### Exercise inputs
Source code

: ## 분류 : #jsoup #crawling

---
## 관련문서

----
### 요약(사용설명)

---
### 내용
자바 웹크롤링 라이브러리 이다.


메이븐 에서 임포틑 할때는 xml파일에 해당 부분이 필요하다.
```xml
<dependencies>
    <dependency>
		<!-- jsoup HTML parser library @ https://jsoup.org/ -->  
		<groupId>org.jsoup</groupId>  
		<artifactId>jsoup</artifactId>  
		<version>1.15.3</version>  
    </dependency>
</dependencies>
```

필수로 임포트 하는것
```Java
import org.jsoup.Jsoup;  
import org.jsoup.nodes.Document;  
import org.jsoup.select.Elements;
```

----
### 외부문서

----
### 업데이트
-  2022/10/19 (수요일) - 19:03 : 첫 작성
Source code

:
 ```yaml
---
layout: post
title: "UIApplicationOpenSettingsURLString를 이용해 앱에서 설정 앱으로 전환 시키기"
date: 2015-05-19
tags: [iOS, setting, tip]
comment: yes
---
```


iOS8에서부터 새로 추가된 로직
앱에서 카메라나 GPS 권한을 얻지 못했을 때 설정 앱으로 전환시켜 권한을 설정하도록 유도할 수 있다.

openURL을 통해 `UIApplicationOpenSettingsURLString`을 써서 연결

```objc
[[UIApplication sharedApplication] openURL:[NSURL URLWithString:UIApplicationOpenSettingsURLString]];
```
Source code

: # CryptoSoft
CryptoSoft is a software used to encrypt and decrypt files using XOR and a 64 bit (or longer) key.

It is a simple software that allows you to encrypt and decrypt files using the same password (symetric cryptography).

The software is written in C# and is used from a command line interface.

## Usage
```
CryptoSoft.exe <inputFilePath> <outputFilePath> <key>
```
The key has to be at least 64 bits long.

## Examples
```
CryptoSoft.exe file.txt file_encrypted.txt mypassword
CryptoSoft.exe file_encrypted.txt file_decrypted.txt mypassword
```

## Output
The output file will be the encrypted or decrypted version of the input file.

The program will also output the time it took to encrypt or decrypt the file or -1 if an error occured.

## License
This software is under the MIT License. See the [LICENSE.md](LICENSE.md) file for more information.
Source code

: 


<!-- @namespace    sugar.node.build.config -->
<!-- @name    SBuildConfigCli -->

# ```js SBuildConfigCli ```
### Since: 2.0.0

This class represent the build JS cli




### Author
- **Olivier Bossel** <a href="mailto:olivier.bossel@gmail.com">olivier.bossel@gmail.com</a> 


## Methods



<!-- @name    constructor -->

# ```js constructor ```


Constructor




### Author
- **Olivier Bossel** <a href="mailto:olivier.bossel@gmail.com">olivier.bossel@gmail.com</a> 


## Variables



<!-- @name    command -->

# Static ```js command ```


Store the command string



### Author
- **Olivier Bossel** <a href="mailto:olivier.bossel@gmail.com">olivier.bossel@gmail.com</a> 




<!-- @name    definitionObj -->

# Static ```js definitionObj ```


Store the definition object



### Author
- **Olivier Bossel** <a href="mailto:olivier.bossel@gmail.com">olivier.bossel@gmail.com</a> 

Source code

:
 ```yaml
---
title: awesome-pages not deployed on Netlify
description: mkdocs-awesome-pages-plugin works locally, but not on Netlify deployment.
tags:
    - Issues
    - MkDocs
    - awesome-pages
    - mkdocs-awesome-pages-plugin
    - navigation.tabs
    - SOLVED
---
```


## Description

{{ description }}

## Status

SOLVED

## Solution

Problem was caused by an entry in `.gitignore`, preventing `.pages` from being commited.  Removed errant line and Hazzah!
######
▶ _Assignment_
An exact copy of the data is needed, running from its first line through the line that holds "### Since: 2.0.0", and nothing beyond that.

▶ _Reply_
Source code

: ## 분류 : #jsoup #crawling

---
## 관련문서

----
### 요약(사용설명)

---
### 내용
자바 웹크롤링 라이브러리 이다.


메이븐 에서 임포틑 할때는 xml파일에 해당 부분이 필요하다.
```xml
<dependencies>
    <dependency>
		<!-- jsoup HTML parser library @ https://jsoup.org/ -->  
		<groupId>org.jsoup</groupId>  
		<artifactId>jsoup</artifactId>  
		<version>1.15.3</version>  
    </dependency>
</dependencies>
```

필수로 임포트 하는것
```Java
import org.jsoup.Jsoup;  
import org.jsoup.nodes.Document;  
import org.jsoup.select.Elements;
```

----
### 외부문서

----
### 업데이트
-  2022/10/19 (수요일) - 19:03 : 첫 작성
Source code

:
 ```yaml
---
layout: post
title: "UIApplicationOpenSettingsURLString를 이용해 앱에서 설정 앱으로 전환 시키기"
date: 2015-05-19
tags: [iOS, setting, tip]
comment: yes
---
```


iOS8에서부터 새로 추가된 로직
앱에서 카메라나 GPS 권한을 얻지 못했을 때 설정 앱으로 전환시켜 권한을 설정하도록 유도할 수 있다.

openURL을 통해 `UIApplicationOpenSettingsURLString`을 써서 연결

```objc
[[UIApplication sharedApplication] openURL:[NSURL URLWithString:UIApplicationOpenSettingsURLString]];
```
Source code

: # CryptoSoft
CryptoSoft is a software used to encrypt and decrypt files using XOR and a 64 bit (or longer) key.

It is a simple software that allows you to encrypt and decrypt files using the same password (symetric cryptography).

The software is written in C# and is used from a command line interface.

## Usage
```
CryptoSoft.exe <inputFilePath> <outputFilePath> <key>
```
The key has to be at least 64 bits long.

## Examples
```
CryptoSoft.exe file.txt file_encrypted.txt mypassword
CryptoSoft.exe file_encrypted.txt file_decrypted.txt mypassword
```

## Output
The output file will be the encrypted or decrypted version of the input file.

The program will also output the time it took to encrypt or decrypt the file or -1 if an error occured.

## License
This software is under the MIT License. See the [LICENSE.md](LICENSE.md) file for more information.
Source code

: 


<!-- @namespace    sugar.node.build.config -->
<!-- @name    SBuildConfigCli -->

# ```js SBuildConfigCli ```
### Since: 2.0.0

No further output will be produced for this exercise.